Post-Brexit, the question of identity – settled by the Good Friday Agreement on the basis of freedom to identify as British or Irish or both – will be re-opened. Especially if a hardish Brexit removes the Border’s cloak of invisibility. Also on the table will be the issue of where people’s best interests lie: inside or outside the EU.
Remember, no matter how blood red its imagery (or perhaps because of it), the DUP does not speak for all of unionism, let alone everyone in Northern Ireland. These voices are on loudhailer because of Stormont’s silence for almost two years and no nationalists sitting in Westminster.
But Fortress Ulster is not the answer. The reality is we share this island. And the case for partition is weakening in the face of Brexit. Some 56pc of the Northern population voted to stay in the EU but are being bounced out by the DUP, viscerally opposed to anything undermining the union. Even sweet deals from the EU.
There are those for whom the Border has always been unfinished business. It was an imposed solution during a time of constitutional crisis almost a century ago – created by the 1920 Government of Ireland Act which divided Derry from its Donegal hinterland and rammed Tyrone and Fermanagh with their nationalist majorities into a new state. From the outset, the partition line was capricious.
Currently, another constitutional crisis is bubbling. Arguably, there is a logic now to allowing the people of Northern Ireland a vote on their future status. This debate is happening whether the power-brokers want it or not – it’s been raised in the Irish presidential election campaign, for example. No one knows how that poll might play out. But at least would have their democratic say.
No one should presume Catholic means nationalist means a United Ireland vote, and Protestant means Unionist means a tick for alignment with Britain.
Nor can one party lead the debate. An independent body to consider the case should be established, reporting its findings within a specified time frame. It should have cross-party, cross-Border and Irish-British membership, along with representatives from civil society. The Southern Protestant voice has an important role to play. Focus needs to be directed towards ways of guaranteeing the rights and identities of nationalists, unionists and those who resist either categorisation, whether they vote to belong to a 32-county Irish republic or for remaining with Britain.

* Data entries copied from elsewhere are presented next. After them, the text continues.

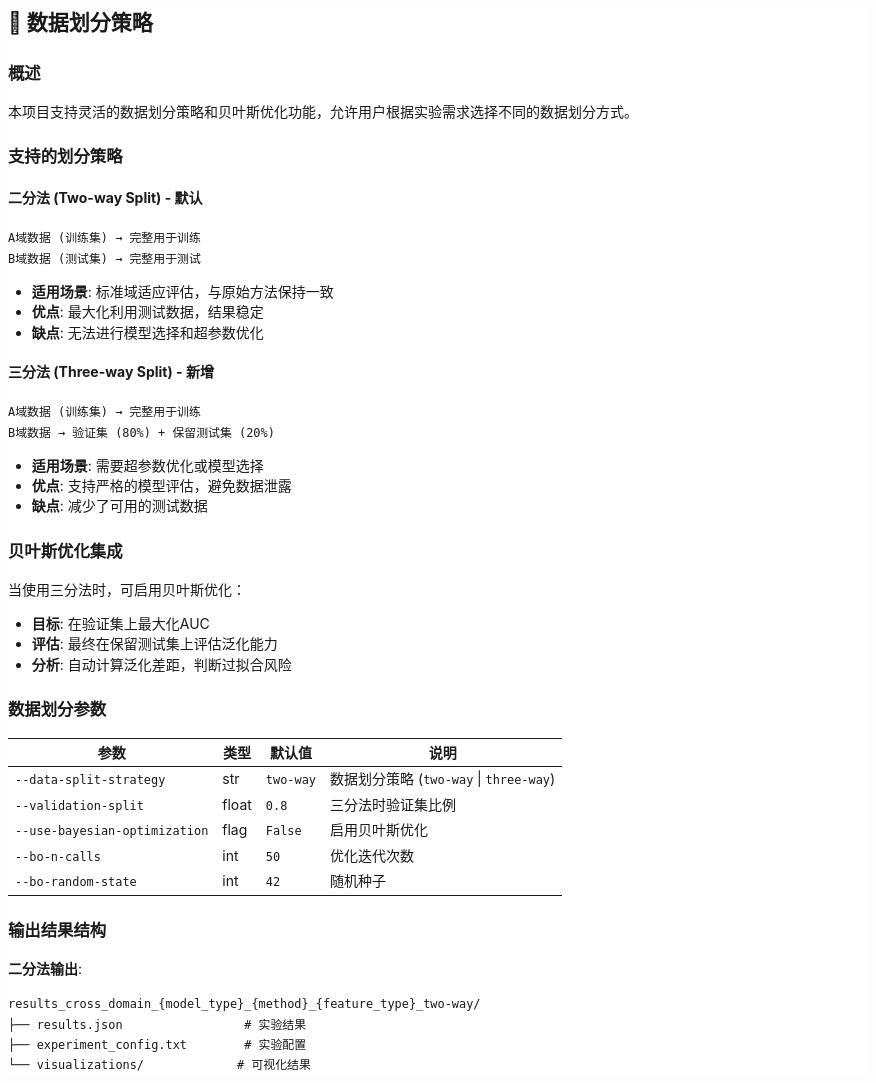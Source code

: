 ## 🎯 数据划分策略

### 概述

本项目支持灵活的数据划分策略和贝叶斯优化功能，允许用户根据实验需求选择不同的数据划分方式。

### 支持的划分策略

#### 二分法 (Two-way Split) - 默认
```
A域数据 (训练集) → 完整用于训练
B域数据 (测试集) → 完整用于测试
```
- **适用场景**: 标准域适应评估，与原始方法保持一致
- **优点**: 最大化利用测试数据，结果稳定
- **缺点**: 无法进行模型选择和超参数优化

#### 三分法 (Three-way Split) - 新增
```
A域数据 (训练集) → 完整用于训练
B域数据 → 验证集 (80%) + 保留测试集 (20%)
```
- **适用场景**: 需要超参数优化或模型选择
- **优点**: 支持严格的模型评估，避免数据泄露
- **缺点**: 减少了可用的测试数据

### 贝叶斯优化集成

当使用三分法时，可启用贝叶斯优化：
- **目标**: 在验证集上最大化AUC
- **评估**: 最终在保留测试集上评估泛化能力
- **分析**: 自动计算泛化差距，判断过拟合风险

### 数据划分参数

| 参数 | 类型 | 默认值 | 说明 |
|------|------|--------|------|
| `--data-split-strategy` | str | `two-way` | 数据划分策略 (`two-way` \| `three-way`) |
| `--validation-split` | float | `0.8` | 三分法时验证集比例 |
| `--use-bayesian-optimization` | flag | `False` | 启用贝叶斯优化 |
| `--bo-n-calls` | int | `50` | 优化迭代次数 |
| `--bo-random-state` | int | `42` | 随机种子 |

### 输出结果结构

**二分法输出**:
```
results_cross_domain_{model_type}_{method}_{feature_type}_two-way/
├── results.json                 # 实验结果
├── experiment_config.txt        # 实验配置
└── visualizations/             # 可视化结果
```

When the Scottish Nationalist Party Border people was advocating secession in 2014, to address citizens’ concerns it commissioned a doorstopper of a document, ‘Scotland’s Future’, outlining what shape an independent Scotland would take. It specified a transitional period, negotiation with Westminster and international partners, and extensive engagement with civic groups plus the Scottish people to formulate a written constitution.
It’s high time something similar happened here. While Ireland already has the 1937 Constitution, the independent group could examine ways to invite Unionist input into it. I’d like to see Seanad seats set aside for representatives of unionism – why not have the Orange Order’s Grand Master in the Seanad? Perhaps unionism could be offered an automatic place at the Cabinet table. Unionism could make a valuable contribution to a more diverse Ireland – both sides of this island suffered economically, culturally, politically and socially from partition.
Already, unionists are applying for Irish passports – Brexit has delivered what three decades of the Troubles could not. But it’s in no one’s interests to railroad a reluctant Unionist population into a united Ireland. Consent must be the basis. If given an opportunity to vote, most people will be influenced by practical matters such as access to healthcare and education. The Republic needs to show separation of Church and State if it wishes to look attractive to Northerners. Elsewhere, much outreach work is needed with loyalism, but sport and culture are unifiers and should be harnessed.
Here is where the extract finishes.